- Your instructions
Below are the records; copy each line in them that holds the word "begin".

Material for the task START

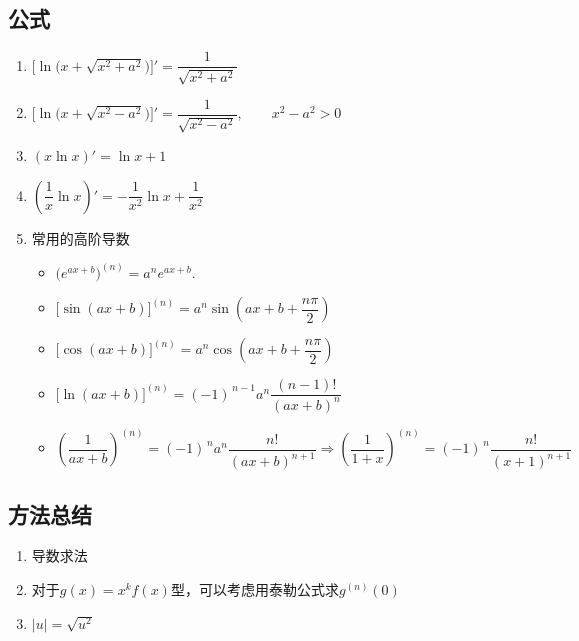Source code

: \documentclass[../book.tex]{subfiles}
\begin{document}
    \subsection{公式}

    \begin{enumerate}
        \item $\bigl[\ln\bigl(x+\sqrt{x^2+a^2}\bigr)\bigr]' = \dfrac{1}{\sqrt{x^2+a^2}}$
        \item $\bigl[\ln\bigl(x+\sqrt{x^2-a^2}\bigr)\bigr]' = \dfrac{1}{\sqrt{x^2-a^2}}, \qquad x^2-a^2>0$
        \item $(x\ln x)' = \ln x + 1$
        \item $(\dfrac{1}{x} \ln x)' = -\dfrac{1}{x^2} \ln x + \dfrac{1}{x^2}$
        \item 常用的高阶导数
        \begin{itemize}
            \item $\bigl(e^{ax+b}\bigr)^{(n)} = a^{n} e^{ax+b}.$
            \item $\bigl[\sin(ax+b)\bigr]^{(n)} = a^{n} \sin\!\left(ax+b+\dfrac{n\pi}{2}\right)$
            \item $\bigl[\cos(ax+b)\bigr]^{(n)} = a^{n} \cos\!\left(ax+b+\dfrac{n\pi}{2}\right)$
            \item $\bigl[\ln(ax+b)\bigr]^{(n)} = (-1)^{\,n-1}a^{n}\dfrac{(n-1)!}{(ax+b)^{n}}$
            \item $\left(\dfrac{1}{ax+b}\right)^{(n)} = (-1)^{\,n}a^{n}\dfrac{n!}{(ax+b)^{n+1}} \Rightarrow (\dfrac{1}{1 + x})^{(n)} = (-1)^{\,n}\dfrac{n!}{(x+1)^{n+1}}$
        \end{itemize}
    \end{enumerate}

    \subsection{方法总结}

    \begin{enumerate}
        \item 导数求法
        \item 对于$g(x) = x^k f(x)$型，可以考虑用泰勒公式求$g^{(n)}(0)$
        \item $|u| = \sqrt {u^2}$
    \end{enumerate}
\end{document}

Material for the task END

- Task response
\begin{document}
    \begin{enumerate}
        \begin{itemize}
    \begin{enumerate}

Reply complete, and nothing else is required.